# Work required:
Please quote the material exactly, every line of it.

════

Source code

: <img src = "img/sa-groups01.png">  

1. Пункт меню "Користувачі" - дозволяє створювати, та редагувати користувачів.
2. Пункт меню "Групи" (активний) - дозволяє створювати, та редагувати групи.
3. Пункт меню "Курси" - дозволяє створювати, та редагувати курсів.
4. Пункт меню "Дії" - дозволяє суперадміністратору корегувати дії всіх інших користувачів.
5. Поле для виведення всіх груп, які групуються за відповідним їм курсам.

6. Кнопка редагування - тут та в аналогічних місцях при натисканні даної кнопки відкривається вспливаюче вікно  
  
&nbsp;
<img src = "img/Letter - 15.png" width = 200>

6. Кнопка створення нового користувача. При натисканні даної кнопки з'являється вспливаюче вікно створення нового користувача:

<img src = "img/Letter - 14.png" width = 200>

════

# Result:
Source code

: <img src = "img/sa-groups01.png">  

1. Пункт меню "Користувачі" - дозволяє створювати, та редагувати користувачів.
2. Пункт меню "Групи" (активний) - дозволяє створювати, та редагувати групи.
3. Пункт меню "Курси" - дозволяє створювати, та редагувати курсів.
4. Пункт меню "Дії" - дозволяє суперадміністратору корегувати дії всіх інших користувачів.
5. Поле для виведення всіх груп, які групуються за відповідним їм курсам.

6. Кнопка редагування - тут та в аналогічних місцях при натисканні даної кнопки відкривається вспливаюче вікно  
  
&nbsp;
<img src = "img/Letter - 15.png" width = 200>

6. Кнопка створення нового користувача. При натисканні даної кнопки з'являється вспливаюче вікно створення нового користувача:

<img src = "img/Letter - 14.png" width = 200>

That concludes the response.